Splunk installer download complete

Step 7: 

Navigate to the /opt directory with the command cd /opt.  Then extract the Splunk executable with the tar command.  This will include the path to and complete name of the file you just downloaded.  In my example, this looks like this: tar -zxf /tmp/splunk-7.0.0-c8a78efdd40f-Linux-x86_64.tgz

Note: Your file name will likely be different than mine since you will probably be using a newer version.

Tip: The Linux Bash shell supports tab completion, which is a great timesaver. You only need to type enough of a command or path to unambiguously identify the command or file you are looking to use. For example, if there are no other Splunk tarballs in the /tmp directly, you will probably only need to type /tmp/s followed by <tab> to have the shell automatically expand the rest of the name. Try it for yourself when you’re doing this step! Learn this trick and you will save a ton of time and look like a pro right away.

Step 8:

Now it’s time to start Splunk.

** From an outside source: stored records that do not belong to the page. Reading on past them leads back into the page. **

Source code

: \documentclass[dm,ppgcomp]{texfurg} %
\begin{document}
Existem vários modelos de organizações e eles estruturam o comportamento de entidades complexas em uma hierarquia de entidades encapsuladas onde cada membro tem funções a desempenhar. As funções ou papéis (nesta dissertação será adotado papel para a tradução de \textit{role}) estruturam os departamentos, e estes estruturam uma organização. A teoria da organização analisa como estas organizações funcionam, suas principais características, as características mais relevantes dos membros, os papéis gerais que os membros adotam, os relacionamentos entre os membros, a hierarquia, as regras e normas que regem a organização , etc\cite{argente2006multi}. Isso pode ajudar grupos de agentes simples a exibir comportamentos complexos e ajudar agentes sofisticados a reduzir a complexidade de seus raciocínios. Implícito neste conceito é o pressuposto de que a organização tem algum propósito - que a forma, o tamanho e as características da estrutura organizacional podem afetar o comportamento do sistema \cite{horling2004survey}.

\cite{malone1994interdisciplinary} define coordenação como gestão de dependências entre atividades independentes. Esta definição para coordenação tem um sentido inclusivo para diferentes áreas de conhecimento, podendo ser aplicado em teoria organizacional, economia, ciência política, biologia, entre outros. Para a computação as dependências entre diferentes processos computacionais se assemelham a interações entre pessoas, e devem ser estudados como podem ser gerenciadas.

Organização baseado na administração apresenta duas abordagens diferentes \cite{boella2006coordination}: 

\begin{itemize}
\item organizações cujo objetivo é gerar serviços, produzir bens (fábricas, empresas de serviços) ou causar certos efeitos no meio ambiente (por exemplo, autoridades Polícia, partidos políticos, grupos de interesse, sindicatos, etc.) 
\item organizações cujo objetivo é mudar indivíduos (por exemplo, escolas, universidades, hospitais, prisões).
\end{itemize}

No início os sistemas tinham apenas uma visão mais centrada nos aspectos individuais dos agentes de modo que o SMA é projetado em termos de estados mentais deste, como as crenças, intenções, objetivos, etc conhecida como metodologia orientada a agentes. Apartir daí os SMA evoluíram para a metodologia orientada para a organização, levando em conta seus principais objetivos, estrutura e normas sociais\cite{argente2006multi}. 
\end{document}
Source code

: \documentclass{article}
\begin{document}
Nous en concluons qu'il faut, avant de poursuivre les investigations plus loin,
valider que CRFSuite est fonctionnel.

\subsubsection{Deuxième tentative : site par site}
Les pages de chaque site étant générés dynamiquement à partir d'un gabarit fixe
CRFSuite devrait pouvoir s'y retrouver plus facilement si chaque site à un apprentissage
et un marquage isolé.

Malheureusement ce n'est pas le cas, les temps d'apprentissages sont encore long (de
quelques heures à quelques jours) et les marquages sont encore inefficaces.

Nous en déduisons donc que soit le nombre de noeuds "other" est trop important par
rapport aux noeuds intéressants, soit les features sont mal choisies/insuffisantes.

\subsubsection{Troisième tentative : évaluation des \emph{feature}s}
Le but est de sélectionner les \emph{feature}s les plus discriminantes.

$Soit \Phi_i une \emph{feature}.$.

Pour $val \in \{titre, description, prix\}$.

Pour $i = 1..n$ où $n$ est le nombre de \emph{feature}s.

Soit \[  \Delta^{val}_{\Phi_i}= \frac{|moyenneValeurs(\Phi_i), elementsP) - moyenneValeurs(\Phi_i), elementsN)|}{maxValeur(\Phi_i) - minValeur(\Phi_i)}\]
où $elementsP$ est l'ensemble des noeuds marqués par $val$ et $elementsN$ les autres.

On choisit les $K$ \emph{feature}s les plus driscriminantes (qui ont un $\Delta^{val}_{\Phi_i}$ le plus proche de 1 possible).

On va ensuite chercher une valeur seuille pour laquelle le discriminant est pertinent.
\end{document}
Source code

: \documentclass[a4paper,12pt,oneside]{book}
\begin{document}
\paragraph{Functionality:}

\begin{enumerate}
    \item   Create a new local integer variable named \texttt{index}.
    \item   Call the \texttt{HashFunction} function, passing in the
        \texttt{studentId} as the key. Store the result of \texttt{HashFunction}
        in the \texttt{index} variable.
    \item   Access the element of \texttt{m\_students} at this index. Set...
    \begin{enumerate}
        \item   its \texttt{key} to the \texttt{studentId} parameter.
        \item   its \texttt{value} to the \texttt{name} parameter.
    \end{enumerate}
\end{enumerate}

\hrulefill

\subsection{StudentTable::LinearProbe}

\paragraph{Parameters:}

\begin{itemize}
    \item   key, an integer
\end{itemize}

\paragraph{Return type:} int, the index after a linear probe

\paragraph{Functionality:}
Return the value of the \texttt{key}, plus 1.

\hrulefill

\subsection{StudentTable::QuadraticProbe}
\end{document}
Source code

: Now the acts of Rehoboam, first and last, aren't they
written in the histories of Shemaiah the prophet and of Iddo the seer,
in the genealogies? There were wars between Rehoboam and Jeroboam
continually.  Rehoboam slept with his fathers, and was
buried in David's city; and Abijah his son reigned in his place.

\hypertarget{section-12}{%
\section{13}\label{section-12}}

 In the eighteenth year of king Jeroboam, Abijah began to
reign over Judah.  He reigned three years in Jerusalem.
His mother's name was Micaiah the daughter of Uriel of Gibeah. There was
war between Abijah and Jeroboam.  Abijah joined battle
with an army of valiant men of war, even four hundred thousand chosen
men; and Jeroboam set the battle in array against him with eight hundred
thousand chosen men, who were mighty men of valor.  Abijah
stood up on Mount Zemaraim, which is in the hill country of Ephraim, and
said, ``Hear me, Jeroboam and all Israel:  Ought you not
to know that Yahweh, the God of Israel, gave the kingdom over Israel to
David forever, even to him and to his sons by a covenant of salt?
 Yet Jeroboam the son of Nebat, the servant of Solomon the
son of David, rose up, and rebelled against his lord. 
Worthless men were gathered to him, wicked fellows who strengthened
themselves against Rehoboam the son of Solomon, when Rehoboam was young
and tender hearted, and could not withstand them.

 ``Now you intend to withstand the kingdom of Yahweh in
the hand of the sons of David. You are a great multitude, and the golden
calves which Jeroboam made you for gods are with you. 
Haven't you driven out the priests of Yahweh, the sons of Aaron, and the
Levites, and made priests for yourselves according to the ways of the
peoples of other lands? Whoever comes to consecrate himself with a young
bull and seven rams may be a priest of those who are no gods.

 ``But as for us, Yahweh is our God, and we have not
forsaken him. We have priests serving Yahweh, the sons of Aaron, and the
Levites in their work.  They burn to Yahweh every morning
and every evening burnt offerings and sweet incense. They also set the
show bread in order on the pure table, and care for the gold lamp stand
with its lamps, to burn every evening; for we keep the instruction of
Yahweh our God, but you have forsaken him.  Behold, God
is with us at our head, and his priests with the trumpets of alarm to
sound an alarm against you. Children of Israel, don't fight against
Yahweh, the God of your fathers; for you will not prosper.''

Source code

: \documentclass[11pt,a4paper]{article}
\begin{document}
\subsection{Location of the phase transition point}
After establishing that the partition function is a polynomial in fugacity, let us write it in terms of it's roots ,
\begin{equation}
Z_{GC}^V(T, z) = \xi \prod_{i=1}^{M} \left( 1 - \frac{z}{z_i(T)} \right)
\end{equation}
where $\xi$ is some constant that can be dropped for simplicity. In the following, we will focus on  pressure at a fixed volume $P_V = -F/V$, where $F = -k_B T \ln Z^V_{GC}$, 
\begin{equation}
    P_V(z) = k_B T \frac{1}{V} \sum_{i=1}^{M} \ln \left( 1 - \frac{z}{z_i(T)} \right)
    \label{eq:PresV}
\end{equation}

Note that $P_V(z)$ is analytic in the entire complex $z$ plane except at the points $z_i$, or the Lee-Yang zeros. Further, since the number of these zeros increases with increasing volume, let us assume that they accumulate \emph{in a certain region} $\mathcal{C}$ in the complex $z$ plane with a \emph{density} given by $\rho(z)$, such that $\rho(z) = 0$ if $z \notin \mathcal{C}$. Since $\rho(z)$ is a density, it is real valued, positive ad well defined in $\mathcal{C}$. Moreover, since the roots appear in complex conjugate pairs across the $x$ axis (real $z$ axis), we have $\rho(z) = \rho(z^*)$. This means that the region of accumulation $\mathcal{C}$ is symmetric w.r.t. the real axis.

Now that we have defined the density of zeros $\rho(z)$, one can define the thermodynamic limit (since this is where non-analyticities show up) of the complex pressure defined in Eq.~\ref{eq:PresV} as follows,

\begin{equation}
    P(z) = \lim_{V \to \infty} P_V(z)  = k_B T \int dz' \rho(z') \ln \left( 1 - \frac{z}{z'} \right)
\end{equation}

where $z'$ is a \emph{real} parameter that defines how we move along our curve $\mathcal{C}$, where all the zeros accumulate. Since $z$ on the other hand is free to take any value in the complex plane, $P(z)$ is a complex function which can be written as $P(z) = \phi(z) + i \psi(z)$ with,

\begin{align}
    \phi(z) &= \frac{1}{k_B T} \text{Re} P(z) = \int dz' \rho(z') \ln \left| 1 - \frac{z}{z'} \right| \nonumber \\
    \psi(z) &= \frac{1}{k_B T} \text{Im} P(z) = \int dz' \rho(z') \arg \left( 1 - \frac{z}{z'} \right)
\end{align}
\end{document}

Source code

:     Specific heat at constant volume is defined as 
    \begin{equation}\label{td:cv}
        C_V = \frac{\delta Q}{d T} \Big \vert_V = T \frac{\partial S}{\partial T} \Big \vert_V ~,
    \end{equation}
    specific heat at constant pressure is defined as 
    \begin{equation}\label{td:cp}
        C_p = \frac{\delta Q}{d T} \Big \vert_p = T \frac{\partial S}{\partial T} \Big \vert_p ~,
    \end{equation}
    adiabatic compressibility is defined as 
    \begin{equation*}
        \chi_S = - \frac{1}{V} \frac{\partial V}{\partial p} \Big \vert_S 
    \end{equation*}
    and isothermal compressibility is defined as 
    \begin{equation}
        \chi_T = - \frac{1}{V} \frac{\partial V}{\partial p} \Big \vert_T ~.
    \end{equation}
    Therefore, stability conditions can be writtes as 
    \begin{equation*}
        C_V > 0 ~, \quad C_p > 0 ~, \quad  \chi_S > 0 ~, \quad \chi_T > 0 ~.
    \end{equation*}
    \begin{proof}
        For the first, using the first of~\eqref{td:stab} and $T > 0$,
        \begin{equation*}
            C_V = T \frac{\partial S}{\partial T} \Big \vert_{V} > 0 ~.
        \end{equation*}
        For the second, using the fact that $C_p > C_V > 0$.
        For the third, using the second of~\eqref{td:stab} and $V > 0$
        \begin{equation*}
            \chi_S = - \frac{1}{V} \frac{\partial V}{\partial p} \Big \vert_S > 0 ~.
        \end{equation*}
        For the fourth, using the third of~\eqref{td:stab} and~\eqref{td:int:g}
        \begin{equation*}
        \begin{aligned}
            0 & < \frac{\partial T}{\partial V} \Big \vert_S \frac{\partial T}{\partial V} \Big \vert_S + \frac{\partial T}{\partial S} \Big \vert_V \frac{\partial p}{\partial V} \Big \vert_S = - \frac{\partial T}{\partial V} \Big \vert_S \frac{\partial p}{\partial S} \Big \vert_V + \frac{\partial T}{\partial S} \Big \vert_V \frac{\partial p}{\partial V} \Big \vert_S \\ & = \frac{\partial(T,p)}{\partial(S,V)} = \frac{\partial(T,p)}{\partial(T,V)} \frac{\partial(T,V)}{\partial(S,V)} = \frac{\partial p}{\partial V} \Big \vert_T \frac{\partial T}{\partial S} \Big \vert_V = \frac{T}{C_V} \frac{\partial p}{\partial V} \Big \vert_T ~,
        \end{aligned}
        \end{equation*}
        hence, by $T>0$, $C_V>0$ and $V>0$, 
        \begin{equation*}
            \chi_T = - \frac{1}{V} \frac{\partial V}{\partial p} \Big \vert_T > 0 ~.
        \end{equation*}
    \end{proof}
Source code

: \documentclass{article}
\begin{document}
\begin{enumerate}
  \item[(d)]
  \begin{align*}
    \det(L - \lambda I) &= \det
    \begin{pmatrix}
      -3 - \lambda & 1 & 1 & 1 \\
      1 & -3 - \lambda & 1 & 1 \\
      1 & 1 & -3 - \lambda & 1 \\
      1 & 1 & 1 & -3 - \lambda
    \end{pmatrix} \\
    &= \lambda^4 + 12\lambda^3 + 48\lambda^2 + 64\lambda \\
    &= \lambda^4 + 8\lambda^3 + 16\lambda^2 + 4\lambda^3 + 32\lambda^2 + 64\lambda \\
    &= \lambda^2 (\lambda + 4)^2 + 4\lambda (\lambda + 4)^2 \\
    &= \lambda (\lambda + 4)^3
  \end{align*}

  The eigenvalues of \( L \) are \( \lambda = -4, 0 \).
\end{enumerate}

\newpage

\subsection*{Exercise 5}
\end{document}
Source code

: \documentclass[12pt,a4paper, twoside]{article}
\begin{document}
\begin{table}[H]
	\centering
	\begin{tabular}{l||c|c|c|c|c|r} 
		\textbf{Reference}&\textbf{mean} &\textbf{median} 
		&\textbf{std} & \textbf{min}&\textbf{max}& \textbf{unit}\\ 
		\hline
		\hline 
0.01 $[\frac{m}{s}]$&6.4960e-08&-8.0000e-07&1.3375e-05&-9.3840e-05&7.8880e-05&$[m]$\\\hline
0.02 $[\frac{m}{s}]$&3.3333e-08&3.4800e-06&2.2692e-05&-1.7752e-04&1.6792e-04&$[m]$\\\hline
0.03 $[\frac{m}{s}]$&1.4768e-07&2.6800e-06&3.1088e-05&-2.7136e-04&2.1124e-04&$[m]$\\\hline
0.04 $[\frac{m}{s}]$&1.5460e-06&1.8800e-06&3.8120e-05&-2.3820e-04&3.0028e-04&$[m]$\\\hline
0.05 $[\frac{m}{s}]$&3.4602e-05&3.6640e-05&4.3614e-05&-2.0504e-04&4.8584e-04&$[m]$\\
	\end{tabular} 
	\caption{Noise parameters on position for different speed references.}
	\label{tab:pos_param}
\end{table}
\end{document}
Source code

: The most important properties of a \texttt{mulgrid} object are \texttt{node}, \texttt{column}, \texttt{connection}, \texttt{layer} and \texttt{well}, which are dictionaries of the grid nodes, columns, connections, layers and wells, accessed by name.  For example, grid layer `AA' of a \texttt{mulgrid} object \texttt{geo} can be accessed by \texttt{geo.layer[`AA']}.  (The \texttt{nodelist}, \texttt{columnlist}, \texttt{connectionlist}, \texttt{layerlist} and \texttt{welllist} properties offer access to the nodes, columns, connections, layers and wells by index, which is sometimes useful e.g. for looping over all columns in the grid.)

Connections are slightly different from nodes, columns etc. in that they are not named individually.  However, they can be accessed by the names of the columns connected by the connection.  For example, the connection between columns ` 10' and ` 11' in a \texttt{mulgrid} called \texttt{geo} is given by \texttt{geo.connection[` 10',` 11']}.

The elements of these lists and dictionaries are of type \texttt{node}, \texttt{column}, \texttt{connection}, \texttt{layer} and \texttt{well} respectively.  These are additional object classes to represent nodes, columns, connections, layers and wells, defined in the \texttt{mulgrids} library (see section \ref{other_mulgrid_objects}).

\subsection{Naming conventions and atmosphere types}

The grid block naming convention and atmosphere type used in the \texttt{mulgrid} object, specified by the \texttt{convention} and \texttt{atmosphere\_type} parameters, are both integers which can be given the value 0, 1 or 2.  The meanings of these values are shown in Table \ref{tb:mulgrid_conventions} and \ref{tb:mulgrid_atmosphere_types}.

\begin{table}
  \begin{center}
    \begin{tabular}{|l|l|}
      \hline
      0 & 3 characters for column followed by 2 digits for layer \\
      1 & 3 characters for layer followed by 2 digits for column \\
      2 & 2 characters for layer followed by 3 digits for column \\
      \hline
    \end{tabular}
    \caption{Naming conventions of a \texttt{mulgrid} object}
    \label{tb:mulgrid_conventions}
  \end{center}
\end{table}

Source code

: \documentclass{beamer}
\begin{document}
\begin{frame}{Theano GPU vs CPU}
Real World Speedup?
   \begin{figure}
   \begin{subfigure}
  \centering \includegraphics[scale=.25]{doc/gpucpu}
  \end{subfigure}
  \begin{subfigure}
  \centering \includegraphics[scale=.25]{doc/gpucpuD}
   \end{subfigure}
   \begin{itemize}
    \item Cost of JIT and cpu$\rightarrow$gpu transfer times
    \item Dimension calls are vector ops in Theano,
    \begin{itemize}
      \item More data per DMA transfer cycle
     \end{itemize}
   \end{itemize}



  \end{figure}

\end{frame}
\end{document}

Invoke the command /opt/splunk/bin/splunk start –accept-license and watch the output as your brand new Splunk installation comes to life.

Step 9: 

Verify that Splunk is running by using the ps ax command along with grep as follows: ps ax | grep splunk. This will filter down the results to only show lines that contain Splunk.  This shows you all of the Splunk processes (as well as the process for the grep command we’re running on the output, see the last line in the screenshot – you can ignore that). As long as you see more than just a line with grep –color=auto splunk, Splunk should be running successfully at this point.

Step 10: 

Open up your favorite web browser and navigate to the address of your new Splunk installation as follows: http://splunk.server.ip.addres… (replace this with the actual IP address or hostname of your Splunk server). If everything worked up to this point, you will be greeted with a Splunk Enterprise login screen.

Note: If the Splunkweb interface doesn’t load and you have confirmed that Splunk processes are working as expected, you may need to verify that there is not a firewall (either a network or a host-based one on your server) blocking your access to port 8000. Many corporate networks may not allow port 8000 out to the Internet by default.

Step 11: 

Login with the default credentials listed on the screen, admin and changeme. Upon clicking Sign In, you will have the opportunity to change the admin password. Please do so at this time.

Step 12: 

Congratulations! You’ve successfully installed Splunk and your deployment is ready to use.

Step 13: 

Since you don’t have any data at this point, you can verify that search is working by running a search in the internal index as follows: index=_internal (note the underscore in front of internal – that is important, since this is how Splunk identifies all of its internal indexes). You will probably be surprised by the amount of logs you already see in this index.

Now you can be an IT superhero!

As you can see, it’s really easy to quickly fire up a Splunk instance if you need it. With practice, you’ll be able to do this in just a few minutes – perfect for any time you need to be an IT Superhero.